▸ **WORK ITEM**
Search for the word "built" in the entries. Each line that holds it should be copied.
⟨
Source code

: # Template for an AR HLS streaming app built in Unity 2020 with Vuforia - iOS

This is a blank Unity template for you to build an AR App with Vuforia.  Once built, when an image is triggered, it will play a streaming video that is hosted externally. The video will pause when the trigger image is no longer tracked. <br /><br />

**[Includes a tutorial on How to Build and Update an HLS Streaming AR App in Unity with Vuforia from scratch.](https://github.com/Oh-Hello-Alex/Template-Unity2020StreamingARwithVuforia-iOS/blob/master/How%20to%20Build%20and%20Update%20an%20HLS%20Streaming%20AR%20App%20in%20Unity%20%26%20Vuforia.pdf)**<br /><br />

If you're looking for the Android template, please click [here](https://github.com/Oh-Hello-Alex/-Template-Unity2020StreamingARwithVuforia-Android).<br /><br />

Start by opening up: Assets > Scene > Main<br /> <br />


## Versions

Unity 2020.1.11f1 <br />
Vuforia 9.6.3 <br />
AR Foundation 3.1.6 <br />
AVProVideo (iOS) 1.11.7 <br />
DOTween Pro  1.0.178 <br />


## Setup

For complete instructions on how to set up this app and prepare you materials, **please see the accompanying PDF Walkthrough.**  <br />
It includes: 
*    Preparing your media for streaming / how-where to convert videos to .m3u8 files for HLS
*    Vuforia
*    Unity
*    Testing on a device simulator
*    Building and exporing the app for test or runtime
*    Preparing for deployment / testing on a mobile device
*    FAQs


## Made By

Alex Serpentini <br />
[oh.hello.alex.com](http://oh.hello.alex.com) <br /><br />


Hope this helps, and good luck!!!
⟩
⟨
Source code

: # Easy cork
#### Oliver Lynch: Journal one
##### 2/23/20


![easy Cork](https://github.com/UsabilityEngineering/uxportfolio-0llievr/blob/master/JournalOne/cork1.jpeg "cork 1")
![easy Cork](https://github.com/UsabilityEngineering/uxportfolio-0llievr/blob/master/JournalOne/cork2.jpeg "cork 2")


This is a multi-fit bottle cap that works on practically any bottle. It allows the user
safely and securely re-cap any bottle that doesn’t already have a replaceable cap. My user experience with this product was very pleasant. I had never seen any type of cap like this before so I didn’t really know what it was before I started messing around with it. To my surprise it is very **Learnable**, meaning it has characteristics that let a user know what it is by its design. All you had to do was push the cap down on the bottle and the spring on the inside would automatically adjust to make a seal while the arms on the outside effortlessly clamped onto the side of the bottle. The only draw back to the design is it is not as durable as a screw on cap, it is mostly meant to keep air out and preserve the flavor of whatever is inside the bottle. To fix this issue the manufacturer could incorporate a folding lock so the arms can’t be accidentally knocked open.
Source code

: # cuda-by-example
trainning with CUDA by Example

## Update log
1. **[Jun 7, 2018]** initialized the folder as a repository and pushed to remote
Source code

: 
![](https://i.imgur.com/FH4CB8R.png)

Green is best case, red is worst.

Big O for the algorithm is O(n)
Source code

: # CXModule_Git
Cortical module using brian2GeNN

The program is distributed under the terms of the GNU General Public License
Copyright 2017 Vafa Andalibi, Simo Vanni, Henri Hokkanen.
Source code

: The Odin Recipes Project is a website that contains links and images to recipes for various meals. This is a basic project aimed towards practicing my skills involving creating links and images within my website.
⟩
▸ **WRITTEN SOLUTION**
: # Template for an AR HLS streaming app built in Unity 2020 with Vuforia - iOS
This is a blank Unity template for you to build an AR App with Vuforia.  Once built, when an image is triggered, it will play a streaming video that is hosted externally. The video will pause when the trigger image is no longer tracked. <br /><br />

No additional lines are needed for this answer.